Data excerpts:
....

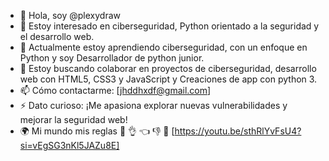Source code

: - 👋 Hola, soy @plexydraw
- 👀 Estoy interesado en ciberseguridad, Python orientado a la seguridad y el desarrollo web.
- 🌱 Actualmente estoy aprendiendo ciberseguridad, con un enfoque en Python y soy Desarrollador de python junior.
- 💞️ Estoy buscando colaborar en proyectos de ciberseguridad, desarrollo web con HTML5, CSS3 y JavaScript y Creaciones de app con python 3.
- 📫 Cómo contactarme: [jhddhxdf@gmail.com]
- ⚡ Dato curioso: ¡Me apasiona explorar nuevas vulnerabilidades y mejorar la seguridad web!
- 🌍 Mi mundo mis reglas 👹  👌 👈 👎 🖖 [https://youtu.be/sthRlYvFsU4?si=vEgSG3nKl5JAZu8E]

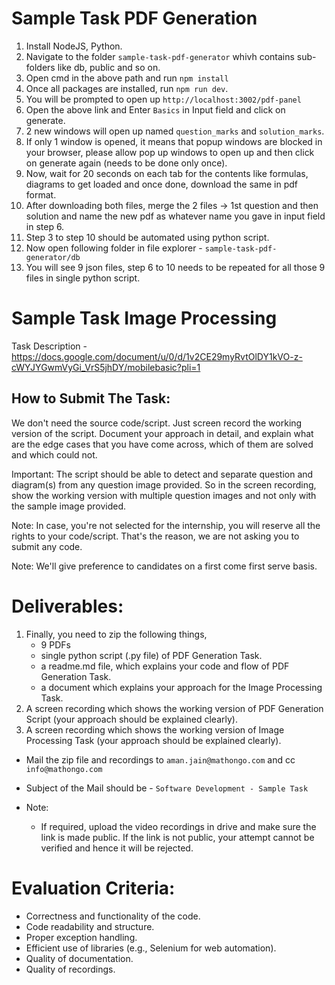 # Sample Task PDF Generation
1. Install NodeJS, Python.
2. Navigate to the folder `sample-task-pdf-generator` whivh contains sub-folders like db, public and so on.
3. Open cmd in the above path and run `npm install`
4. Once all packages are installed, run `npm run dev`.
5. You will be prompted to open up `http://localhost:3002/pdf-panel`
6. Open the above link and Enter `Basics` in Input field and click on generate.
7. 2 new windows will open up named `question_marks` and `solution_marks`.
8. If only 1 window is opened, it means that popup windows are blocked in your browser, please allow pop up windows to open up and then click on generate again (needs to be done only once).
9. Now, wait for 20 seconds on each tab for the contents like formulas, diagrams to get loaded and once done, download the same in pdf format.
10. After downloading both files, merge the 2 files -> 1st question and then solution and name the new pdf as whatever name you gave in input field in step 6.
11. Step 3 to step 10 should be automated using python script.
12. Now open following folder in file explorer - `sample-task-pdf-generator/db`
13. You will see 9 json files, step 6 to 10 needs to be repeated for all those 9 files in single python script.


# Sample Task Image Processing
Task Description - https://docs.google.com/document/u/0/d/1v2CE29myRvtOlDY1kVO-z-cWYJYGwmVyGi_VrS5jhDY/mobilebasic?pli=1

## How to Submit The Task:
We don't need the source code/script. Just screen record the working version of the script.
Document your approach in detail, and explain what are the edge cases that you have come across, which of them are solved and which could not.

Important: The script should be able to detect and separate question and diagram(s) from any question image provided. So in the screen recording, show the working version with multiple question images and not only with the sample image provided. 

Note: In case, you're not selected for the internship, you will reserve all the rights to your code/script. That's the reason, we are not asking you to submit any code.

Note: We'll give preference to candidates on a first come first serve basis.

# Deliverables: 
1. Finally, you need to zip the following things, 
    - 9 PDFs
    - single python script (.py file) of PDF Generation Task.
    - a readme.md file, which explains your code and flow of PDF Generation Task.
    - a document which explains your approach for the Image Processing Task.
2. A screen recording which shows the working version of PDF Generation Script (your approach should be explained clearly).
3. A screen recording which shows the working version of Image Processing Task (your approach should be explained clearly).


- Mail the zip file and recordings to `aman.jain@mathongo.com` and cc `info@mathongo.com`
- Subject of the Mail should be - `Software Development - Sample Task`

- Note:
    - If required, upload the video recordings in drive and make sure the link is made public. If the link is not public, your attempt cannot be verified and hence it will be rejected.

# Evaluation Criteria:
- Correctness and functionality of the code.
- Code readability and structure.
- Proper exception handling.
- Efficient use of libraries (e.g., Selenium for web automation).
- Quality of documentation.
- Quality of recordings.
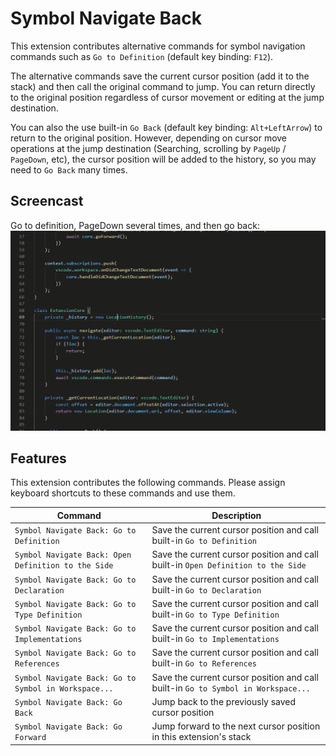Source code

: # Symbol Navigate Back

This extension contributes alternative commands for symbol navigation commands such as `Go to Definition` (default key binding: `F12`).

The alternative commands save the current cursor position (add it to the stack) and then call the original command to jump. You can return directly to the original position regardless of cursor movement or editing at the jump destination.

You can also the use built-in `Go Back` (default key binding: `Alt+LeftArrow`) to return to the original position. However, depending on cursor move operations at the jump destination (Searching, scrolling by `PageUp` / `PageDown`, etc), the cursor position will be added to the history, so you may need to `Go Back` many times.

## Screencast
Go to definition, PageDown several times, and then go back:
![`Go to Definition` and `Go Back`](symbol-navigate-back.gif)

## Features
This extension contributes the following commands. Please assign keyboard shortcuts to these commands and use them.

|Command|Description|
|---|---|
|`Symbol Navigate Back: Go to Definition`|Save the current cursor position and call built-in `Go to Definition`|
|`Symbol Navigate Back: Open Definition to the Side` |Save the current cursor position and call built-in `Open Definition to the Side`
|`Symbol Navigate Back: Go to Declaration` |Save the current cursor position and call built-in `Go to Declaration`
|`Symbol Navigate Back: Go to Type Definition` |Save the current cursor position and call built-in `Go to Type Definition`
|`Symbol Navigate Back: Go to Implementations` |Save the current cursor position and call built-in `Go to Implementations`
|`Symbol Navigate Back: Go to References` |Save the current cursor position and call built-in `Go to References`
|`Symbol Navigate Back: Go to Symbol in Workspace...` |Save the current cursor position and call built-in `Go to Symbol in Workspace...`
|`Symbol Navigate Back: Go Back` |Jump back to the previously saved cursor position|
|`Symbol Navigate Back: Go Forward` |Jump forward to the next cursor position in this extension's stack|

....

Find every line in the records above that contains the word "done", and copy each one.

8. If only 1 window is opened, it means that popup windows are blocked in your browser, please allow pop up windows to open up and then click on generate again (needs to be done only once).
9. Now, wait for 20 seconds on each tab for the contents like formulas, diagrams to get loaded and once done, download the same in pdf format.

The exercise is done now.